=== Begin Enclosure ===
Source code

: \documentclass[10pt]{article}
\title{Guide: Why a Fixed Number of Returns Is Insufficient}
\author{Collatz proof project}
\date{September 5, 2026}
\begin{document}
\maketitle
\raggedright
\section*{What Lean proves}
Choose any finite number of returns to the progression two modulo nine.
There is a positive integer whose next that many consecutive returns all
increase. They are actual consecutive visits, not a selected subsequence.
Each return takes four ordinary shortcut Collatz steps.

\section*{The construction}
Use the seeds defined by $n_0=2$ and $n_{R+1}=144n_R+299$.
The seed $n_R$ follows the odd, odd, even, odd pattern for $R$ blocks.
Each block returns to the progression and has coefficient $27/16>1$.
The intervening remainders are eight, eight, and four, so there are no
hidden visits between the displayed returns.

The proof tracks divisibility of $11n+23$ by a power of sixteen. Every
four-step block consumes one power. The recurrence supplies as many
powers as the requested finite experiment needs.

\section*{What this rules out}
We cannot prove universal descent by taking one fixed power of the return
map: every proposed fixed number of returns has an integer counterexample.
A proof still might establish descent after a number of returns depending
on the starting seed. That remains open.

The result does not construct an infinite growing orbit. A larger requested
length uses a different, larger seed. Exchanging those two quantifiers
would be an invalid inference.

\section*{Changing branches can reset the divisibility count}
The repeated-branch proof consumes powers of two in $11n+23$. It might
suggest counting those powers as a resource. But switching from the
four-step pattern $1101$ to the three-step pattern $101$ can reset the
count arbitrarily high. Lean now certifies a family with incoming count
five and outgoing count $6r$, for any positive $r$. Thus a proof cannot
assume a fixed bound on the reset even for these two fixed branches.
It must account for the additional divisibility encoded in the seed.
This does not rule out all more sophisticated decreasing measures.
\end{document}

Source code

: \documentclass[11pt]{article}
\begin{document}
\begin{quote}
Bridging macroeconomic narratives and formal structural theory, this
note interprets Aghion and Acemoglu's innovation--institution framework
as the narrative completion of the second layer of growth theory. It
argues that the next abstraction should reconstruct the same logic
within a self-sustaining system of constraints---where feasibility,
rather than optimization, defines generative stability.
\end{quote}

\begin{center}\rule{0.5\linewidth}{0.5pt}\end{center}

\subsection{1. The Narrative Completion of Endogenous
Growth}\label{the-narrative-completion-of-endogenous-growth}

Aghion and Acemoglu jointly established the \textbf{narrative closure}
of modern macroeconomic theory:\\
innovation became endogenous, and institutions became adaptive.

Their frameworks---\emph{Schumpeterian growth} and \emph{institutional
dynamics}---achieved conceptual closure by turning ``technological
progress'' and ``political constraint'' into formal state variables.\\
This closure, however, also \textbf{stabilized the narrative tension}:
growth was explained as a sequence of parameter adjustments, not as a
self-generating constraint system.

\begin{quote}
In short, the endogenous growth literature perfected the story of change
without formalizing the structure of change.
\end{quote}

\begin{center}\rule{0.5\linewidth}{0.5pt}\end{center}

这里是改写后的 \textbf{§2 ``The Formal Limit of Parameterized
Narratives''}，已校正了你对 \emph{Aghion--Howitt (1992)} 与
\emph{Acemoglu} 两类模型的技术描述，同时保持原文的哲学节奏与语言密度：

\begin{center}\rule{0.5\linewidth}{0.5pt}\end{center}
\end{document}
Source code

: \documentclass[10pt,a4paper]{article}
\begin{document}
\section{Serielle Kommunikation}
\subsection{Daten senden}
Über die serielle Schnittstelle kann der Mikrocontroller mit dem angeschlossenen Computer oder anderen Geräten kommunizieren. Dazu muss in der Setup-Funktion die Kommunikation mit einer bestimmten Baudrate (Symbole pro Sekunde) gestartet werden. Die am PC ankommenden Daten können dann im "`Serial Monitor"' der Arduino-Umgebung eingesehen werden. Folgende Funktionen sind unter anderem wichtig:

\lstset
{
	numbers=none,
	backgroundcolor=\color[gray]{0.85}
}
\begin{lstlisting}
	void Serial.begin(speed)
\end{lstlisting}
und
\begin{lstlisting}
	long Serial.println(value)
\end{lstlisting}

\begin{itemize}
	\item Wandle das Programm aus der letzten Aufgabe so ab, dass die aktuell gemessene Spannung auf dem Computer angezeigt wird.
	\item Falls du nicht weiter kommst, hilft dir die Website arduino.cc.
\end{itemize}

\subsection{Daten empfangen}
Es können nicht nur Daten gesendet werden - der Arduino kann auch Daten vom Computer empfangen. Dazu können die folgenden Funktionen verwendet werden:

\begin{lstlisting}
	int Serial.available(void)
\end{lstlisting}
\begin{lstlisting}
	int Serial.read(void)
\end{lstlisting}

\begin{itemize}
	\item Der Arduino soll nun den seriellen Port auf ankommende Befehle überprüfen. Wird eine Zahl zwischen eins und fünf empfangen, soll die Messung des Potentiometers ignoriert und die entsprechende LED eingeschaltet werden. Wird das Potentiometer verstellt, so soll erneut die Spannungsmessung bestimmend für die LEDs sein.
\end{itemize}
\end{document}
=== End Enclosure ===
Looking at the data above, show all lines where the word "Aghion" occurs.

note interprets Aghion and Acemoglu's innovation--institution framework
Aghion and Acemoglu jointly established the \textbf{narrative closure}
Narratives''}，已校正了你对 \emph{Aghion--Howitt (1992)} 与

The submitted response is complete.